→ **WHAT NEEDS TO BE DONE**: Exactness is required throughout. Return every record once more.

→ **Items from a data source**:
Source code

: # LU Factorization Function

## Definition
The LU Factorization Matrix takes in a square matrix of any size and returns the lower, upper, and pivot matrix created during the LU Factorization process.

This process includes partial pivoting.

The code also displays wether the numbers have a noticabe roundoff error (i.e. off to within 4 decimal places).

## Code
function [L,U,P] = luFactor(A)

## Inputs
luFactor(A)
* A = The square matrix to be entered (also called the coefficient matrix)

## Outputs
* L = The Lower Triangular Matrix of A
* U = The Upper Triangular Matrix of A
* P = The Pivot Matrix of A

→ **WRITTEN RESPONSE**:
Source code

: # LU Factorization Function

## Definition
The LU Factorization Matrix takes in a square matrix of any size and returns the lower, upper, and pivot matrix created during the LU Factorization process.

This process includes partial pivoting.

The code also displays wether the numbers have a noticabe roundoff error (i.e. off to within 4 decimal places).

## Code
function [L,U,P] = luFactor(A)

## Inputs
luFactor(A)
* A = The square matrix to be entered (also called the coefficient matrix)

## Outputs
* L = The Lower Triangular Matrix of A
* U = The Upper Triangular Matrix of A
* P = The Pivot Matrix of A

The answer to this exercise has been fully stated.